Australia's dingo: Not a wolf, not a dog but a distinct species says study
Most people think of the dingo as some sort of wild dog. However, researchers led by the University of Sydney have finally found enough proof to classify the dingo as a separate species from the dog.
Because of the researchers' findings, the Dingo has finally taken its rightful place as a distinct animal from Australia. While the country-continent seems to have a surplus of strange and unique animals, the researchers who worked on the study are still satisfied that the classification of the dingo has finally been settled for good. The researchers published their findings in the online journal the Journal of Zoology.
"Examining the 69 skull specimens and six skin specimens made available has enabled us to create a benchmark description of the dingo. Now any wild canid - dingo, dog, or hybrid of the two - can be judged against that classification," said University of Sydney's Dr.
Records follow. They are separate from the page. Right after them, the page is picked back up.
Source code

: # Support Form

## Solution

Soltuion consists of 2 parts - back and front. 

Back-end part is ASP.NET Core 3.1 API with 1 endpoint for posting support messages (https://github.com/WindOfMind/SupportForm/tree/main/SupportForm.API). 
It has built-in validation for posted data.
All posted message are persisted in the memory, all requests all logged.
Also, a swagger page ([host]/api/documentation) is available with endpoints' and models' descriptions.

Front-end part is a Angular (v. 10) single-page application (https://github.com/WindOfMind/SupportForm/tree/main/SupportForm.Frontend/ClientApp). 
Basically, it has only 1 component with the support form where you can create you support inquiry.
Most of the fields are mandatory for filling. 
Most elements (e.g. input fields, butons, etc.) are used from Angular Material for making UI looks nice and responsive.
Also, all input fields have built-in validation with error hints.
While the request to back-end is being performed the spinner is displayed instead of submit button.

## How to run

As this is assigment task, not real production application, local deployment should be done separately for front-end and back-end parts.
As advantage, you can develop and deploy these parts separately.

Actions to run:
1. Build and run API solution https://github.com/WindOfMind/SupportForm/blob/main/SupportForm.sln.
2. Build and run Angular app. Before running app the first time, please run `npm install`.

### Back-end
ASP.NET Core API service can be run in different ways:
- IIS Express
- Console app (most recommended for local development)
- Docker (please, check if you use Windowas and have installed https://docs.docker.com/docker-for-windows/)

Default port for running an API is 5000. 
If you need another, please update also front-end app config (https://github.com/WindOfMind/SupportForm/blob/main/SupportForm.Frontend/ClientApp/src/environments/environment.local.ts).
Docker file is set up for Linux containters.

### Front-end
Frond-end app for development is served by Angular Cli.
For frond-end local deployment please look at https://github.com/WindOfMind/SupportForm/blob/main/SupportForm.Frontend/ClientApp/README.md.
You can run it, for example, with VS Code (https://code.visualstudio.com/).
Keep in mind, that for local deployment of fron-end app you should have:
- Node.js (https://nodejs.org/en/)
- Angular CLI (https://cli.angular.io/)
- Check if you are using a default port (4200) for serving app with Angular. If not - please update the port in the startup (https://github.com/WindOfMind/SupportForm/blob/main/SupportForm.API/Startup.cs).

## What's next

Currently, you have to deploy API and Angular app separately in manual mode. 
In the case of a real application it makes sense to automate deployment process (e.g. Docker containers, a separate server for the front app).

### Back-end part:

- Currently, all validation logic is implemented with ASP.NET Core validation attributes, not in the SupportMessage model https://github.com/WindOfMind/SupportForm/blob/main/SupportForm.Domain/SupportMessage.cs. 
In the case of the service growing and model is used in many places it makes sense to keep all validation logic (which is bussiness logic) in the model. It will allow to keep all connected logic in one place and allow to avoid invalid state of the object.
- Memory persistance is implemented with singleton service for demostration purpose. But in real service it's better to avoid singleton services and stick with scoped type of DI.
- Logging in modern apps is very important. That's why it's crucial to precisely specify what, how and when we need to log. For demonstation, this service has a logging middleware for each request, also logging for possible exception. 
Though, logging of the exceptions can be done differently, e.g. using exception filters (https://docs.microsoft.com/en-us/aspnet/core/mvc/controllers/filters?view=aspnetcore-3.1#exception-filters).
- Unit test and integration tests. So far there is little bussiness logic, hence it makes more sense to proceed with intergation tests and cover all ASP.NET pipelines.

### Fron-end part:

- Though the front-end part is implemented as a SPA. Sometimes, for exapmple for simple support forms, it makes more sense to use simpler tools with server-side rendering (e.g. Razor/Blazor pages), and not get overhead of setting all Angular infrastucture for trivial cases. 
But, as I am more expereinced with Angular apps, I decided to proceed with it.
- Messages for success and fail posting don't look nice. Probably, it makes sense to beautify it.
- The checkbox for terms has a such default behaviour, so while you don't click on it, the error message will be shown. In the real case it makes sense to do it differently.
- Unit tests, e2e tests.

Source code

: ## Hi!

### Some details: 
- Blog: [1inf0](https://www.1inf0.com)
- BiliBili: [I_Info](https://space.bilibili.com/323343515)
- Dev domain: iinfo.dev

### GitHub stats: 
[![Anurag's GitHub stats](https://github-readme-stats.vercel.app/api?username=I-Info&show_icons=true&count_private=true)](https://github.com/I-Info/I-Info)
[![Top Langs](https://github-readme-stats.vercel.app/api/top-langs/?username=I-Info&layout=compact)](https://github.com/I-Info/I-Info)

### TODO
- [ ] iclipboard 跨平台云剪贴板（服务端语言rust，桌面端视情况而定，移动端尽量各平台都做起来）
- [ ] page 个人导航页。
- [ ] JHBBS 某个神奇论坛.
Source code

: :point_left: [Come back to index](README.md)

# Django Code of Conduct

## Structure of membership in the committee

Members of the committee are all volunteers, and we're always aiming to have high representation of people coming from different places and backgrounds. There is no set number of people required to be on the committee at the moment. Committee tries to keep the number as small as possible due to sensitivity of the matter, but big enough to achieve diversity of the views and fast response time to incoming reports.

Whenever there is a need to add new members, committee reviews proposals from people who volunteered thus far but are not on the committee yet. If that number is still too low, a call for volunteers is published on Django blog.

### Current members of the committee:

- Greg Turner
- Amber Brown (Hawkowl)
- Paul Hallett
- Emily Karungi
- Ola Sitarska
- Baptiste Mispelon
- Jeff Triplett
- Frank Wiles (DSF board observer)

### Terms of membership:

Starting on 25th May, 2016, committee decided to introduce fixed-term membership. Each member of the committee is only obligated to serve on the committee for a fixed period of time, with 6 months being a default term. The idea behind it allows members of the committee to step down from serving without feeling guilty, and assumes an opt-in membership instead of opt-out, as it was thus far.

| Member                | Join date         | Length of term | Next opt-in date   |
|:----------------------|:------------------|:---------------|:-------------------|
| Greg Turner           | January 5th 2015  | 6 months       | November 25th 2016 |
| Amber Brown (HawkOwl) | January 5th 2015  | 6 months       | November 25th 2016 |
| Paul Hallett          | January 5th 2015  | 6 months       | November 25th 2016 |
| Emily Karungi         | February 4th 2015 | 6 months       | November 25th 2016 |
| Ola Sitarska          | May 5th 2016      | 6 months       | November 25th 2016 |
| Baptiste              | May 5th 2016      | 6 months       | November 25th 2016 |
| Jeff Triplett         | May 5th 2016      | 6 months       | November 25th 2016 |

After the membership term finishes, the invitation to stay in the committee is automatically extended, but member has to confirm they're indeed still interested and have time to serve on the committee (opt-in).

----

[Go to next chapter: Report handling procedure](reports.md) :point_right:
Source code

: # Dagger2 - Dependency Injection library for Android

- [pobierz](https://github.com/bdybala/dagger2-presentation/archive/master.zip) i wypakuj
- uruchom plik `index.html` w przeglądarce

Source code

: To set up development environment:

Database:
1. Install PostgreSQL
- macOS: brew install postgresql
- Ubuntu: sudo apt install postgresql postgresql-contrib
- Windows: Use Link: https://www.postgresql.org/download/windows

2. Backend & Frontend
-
Mathew Crowther from the university's School of Biological Sciences. Crowther is also the lead author of the study.
The dingo was first given the official scientific name Canis antarcticus back in 1792. However, the classification of the dingo was changed several times throughout the years. The confusion regarding the taxonomy of the dingo arose due to the fact that the dingo was first classified based on Arthur Phillip's journal, which contained a short description and a drawing of the animal. Phillips was the founder of the original settlement in Australia located in the area now known as Sydney. He is also the first Governor of New South Wales.
"We can also conclusively say that the dingo is a distinctive Australian wild canid or member of the dog family in its own right, separate from dogs and wolves," Crowther said. "The appropriate scientific classification is Canis dingo, as they appear not to be descended from wolves, are distinct from dogs and are not a subspecies."
Aside from Philip's description and drawing, the taxonomists that first classified the dingo did not have a physical specimen to work with. Moreover, finding a pure breed dingo without any domestic dog ancestry is very difficult. The researchers were able to cobble together their research samples by looking for the purest dingo samples they could find in various museum collections from Australia, the US and Europe.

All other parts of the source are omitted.